The Senate Education Committee took up the proposal Thursday that the House passed Jan. 24, amending it to mirror the Senate-passed plan. Chairman Gray Tollison, R-Oxford, said afterward that House and Senate leaders are zeroing in on a few items. 

 

"There are a few differences between the Senate and House bills on which I believe we can find agreement," Lt. Gov. Tate Reeves said in a statement. 

 

Rep. Charles Busby, R-Pascagoula, said issues include whether school boards in districts with "C'' ratings would be able to veto charter schools and whether students would be able to cross district lines to attend charter schools elsewhere. The House bill omits both proposals, while the Senate includes them. 

 

Also at issue is whether for-profit companies would be allowed to run charter schools. The House would ban nonprofit charter schools from contracting with for-profit management companies. The Senate, while it requires nonprofit schools, would allow such contracting. Busby also said the ability of charter schools to join the Public Employees Retirement System is at issue.
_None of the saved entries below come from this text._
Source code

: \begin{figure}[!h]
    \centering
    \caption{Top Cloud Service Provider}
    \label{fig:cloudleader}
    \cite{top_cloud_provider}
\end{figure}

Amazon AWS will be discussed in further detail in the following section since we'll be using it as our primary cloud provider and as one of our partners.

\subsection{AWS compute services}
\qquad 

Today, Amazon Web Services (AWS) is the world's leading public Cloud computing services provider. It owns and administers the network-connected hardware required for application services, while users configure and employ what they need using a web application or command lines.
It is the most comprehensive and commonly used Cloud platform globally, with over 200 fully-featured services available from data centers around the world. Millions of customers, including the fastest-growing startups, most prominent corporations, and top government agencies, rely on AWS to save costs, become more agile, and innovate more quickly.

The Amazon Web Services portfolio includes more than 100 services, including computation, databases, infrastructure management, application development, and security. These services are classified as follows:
The Senate bill would give the option to charter schools, while the House bill would ban them. 

 

Busby said that it might be possible to get full House approval for a bill that lets students cross district lines and that allows charter schools to join PERS 

 

"Those are the two that I think we can live with," he said. 

 

But he said Reeves continued insistence on denying a veto to "C''-rated districts could sink House support for charter schools. The House bill passed Jan. 24 by a vote of 64-55, after the longest legislative debate in the last two years. 

 

"We're hopeful we'll get some level of Senate concurrence on our bill," said Busby, who has managed the House proposal. 

 

Tollison, though, again noted that many students in "C'' districts attend individual schools rated "D'' and "F." 

 

"You want to make sure (charter schools) are accessible to students in 'D' and 'F' schools," he said. 

 

House Education Committee Chairman John Moore, R-Brandon, said that the "kings" -- Lt. Gov. Tate Reeves and House Speaker Philip Gunn -- are handling much of the negotiation. 

 

"Both of them have been directly involved with it all the way through," Moore said of the Republican leaders of the Senate and House.